═════ THE DATA

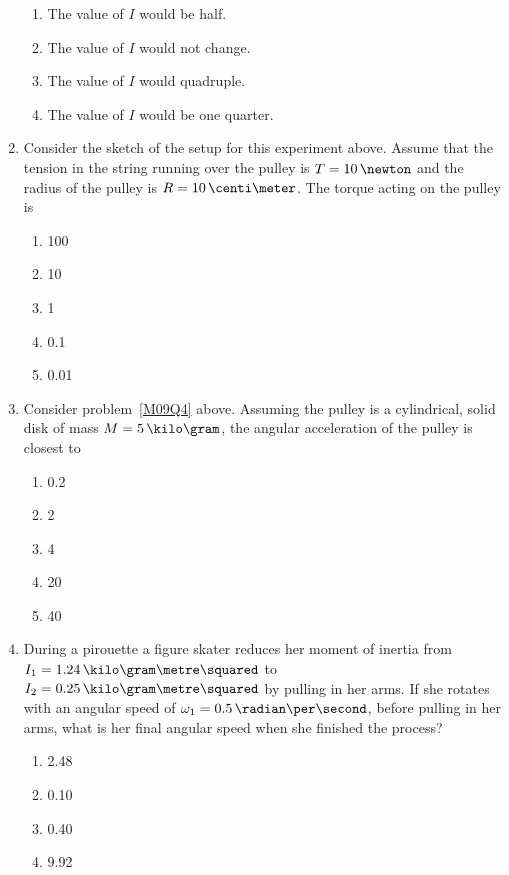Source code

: \begin{enumerate}
\begin{enumerate}
  \item The value of $I$ would be half.
  \item The value of $I$ would not change.
  \item The value of $I$ would quadruple.
  \item The value of $I$ would be one quarter.
  \end{enumerate}
\item \label{M09Q4} Consider the sketch of the setup for this experiment above. Assume that the tension in the string running over the pulley is $T = 10\,\newton$ and the radius of the pulley is $R = 10\,\centi\meter$. The torque acting on the pulley is
  \begin{enumerate}
  \item   100\,\newton\metre
  \item    10\,\newton\metre
  \item     1\,\newton\metre
  \item   0.1\,\newton\metre
  \item  0.01\,\newton\metre
  \end{enumerate}
\item Consider problem~\ref{M09Q4} above. Assuming the pulley is a cylindrical, solid disk of mass $M = 5\,\kilo\gram$, the angular acceleration of the pulley is closest to
  \begin{enumerate}
  \item 0.2\,\radian\per\second\squared
  \item 2  \,\radian\per\second\squared
  \item 4  \,\radian\per\second\squared
  \item 20 \,\radian\per\second\squared
  \item 40 \,\radian\per\second\squared
  \end{enumerate}
\item During a pirouette a figure skater reduces her moment of inertia from $I_1 = 1.24\,\kilo\gram\metre\squared$ to $I_2 = 0.25\,\kilo\gram\metre\squared$ by pulling in her arms. If she rotates with an angular speed of $\omega_1 = 0.5\,\radian\per\second$, before pulling in her arms, what is her final angular speed when she finished the process?
  \begin{enumerate}
  \item  2.48\,\radian\per\second
  \item  0.10\,\radian\per\second
  \item  0.40\,\radian\per\second
  \item  9.92\,\radian\per\second

\end{enumerate}
\end{enumerate}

══════════

• INSTRUCTIONS TO FOLLOW:
Set down the entries again without change. Leave the pictures out.

• ANSWER TO THIS EXERCISE:
Source code

: \begin{enumerate}
\begin{enumerate}
  \item The value of $I$ would be half.
  \item The value of $I$ would not change.
  \item The value of $I$ would quadruple.
  \item The value of $I$ would be one quarter.
  \end{enumerate}
\item \label{M09Q4} Consider the sketch of the setup for this experiment above. Assume that the tension in the string running over the pulley is $T = 10\,\newton$ and the radius of the pulley is $R = 10\,\centi\meter$. The torque acting on the pulley is
  \begin{enumerate}
  \item   100\,\newton\metre
  \item    10\,\newton\metre
  \item     1\,\newton\metre
  \item   0.1\,\newton\metre
  \item  0.01\,\newton\metre
  \end{enumerate}
\item Consider problem~\ref{M09Q4} above. Assuming the pulley is a cylindrical, solid disk of mass $M = 5\,\kilo\gram$, the angular acceleration of the pulley is closest to
  \begin{enumerate}
  \item 0.2\,\radian\per\second\squared
  \item 2  \,\radian\per\second\squared
  \item 4  \,\radian\per\second\squared
  \item 20 \,\radian\per\second\squared
  \item 40 \,\radian\per\second\squared
  \end{enumerate}
\item During a pirouette a figure skater reduces her moment of inertia from $I_1 = 1.24\,\kilo\gram\metre\squared$ to $I_2 = 0.25\,\kilo\gram\metre\squared$ by pulling in her arms. If she rotates with an angular speed of $\omega_1 = 0.5\,\radian\per\second$, before pulling in her arms, what is her final angular speed when she finished the process?
  \begin{enumerate}
  \item  2.48\,\radian\per\second
  \item  0.10\,\radian\per\second
  \item  0.40\,\radian\per\second
  \item  9.92\,\radian\per\second

\end{enumerate}
\end{enumerate}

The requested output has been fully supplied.